Mais, bien sûr, non seulement cela relie l'élève à l'enseignant. L'école d'Auer s'est développée sur la base des hautes traditions de l'art instrumental du XVIe siècle, qui se caractérisait par un instrumentalisme «vocal» mélodieux. Une cantilène pleine de sang et riche, sorte de fier bel canto, caractérise également le jeu de Heifetz, notamment lorsqu'il chante « Ave, Marie » de Schubert. Cependant, la « vocalisation » du discours instrumental de Heifetz consiste non seulement dans son « belcanto », mais bien plus dans une intonation chaude et déclamatoire, rappelant les monologues passionnés du chanteur. Et à cet égard, il n'est peut-être plus l'héritier d'Auer, mais celui de Chaliapine.

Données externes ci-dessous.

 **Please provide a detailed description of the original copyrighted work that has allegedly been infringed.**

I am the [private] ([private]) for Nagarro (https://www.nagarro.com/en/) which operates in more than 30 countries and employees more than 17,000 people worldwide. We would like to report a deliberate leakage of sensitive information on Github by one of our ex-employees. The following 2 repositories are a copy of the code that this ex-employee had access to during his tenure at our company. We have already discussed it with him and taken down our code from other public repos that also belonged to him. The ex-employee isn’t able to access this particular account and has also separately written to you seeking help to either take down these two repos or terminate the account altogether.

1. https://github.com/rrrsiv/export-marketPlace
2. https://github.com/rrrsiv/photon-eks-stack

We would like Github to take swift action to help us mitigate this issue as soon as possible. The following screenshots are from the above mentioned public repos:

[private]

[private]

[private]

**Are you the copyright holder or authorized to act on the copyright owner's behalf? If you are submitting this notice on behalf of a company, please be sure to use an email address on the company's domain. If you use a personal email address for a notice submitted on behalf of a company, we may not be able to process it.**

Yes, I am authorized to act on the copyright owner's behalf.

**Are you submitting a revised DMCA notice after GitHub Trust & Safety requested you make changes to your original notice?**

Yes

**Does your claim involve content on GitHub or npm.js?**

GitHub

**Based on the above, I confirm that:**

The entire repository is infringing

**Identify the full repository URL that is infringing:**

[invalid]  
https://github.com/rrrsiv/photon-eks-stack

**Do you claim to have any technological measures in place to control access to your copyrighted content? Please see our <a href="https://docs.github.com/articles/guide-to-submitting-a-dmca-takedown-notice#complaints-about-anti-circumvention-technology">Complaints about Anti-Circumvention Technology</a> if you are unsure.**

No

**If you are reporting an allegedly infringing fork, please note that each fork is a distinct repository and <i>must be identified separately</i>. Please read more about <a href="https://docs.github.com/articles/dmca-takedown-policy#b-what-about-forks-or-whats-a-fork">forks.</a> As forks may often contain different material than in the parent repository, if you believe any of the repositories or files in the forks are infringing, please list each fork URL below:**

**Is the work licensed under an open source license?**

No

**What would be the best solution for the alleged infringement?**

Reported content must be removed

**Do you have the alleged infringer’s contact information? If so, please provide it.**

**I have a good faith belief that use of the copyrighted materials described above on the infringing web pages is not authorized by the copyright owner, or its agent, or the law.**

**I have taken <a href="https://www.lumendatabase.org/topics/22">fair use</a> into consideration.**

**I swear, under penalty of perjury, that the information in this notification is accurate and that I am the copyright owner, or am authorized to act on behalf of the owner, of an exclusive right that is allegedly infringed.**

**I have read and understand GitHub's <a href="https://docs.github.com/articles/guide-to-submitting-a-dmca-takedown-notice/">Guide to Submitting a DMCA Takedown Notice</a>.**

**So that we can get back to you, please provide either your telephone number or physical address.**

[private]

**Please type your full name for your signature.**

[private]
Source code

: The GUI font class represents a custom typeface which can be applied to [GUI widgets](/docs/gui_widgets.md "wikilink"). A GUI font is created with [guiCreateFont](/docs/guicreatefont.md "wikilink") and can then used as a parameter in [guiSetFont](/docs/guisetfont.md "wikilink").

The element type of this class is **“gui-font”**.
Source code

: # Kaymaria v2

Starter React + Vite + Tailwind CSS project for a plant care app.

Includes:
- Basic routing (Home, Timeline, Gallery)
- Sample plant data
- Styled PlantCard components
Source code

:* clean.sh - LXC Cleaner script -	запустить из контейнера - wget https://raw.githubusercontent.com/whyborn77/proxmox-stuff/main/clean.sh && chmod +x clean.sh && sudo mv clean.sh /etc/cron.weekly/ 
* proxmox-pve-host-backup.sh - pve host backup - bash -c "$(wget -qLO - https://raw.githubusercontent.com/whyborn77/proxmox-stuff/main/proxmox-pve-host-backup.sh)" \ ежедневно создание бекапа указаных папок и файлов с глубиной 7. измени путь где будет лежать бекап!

Lorsque vous écoutez le Concerto de Sibelius interprété par Heifets, souvent sa manière d'intonation des phrases, comme si elle était prononcée par une gorge «serrée» par expérience et sur des «respirations» caractéristiques, des «entrées», ressemble à la récitation de Chaliapine.

S'appuyant sur les traditions d'Auer-Chaliapine, Kheifets, en même temps, les modernise à l'extrême. L'art du 1934e siècle n'a pas connu le dynamisme inhérent au jeu de Heifetz. Signalons à nouveau le Concerto de Brahms joué par Heifets dans un rythme « de fer », véritablement ostinato. Rappelons également les lignes révélatrices de la revue de Yampolsky (XNUMX), où il écrit sur l'absence de «mendelssohnisme» dans le Concerto de Mendelssohn et l'angoisse élégiaque dans la Canzonette du Concerto de Tchaïkovski. Du jeu de Heifetz disparaît donc ce qui était très typique de la performance du XVIe siècle - sentimentalisme, affectation sensible, élégiaque romantique. Et cela malgré le fait que Heifetz utilise souvent le glissando, un portamento acidulé. Mais ils, combinés à un accent aigu, acquièrent un son courageusement dramatique, très différent du glissement sensible des violonistes des XNUMXe et début XNUMXe siècles.

Un artiste, aussi large et multiforme soit-il, ne pourra jamais refléter toutes les tendances esthétiques de l'époque dans laquelle il vit. Et pourtant, quand on pense à Heifetz, on a involontairement l'idée que c'est en lui, dans toute son apparence, dans tout son art singulier, que s'incarnaient des traits très importants, très significatifs et très révélateurs de notre modernité.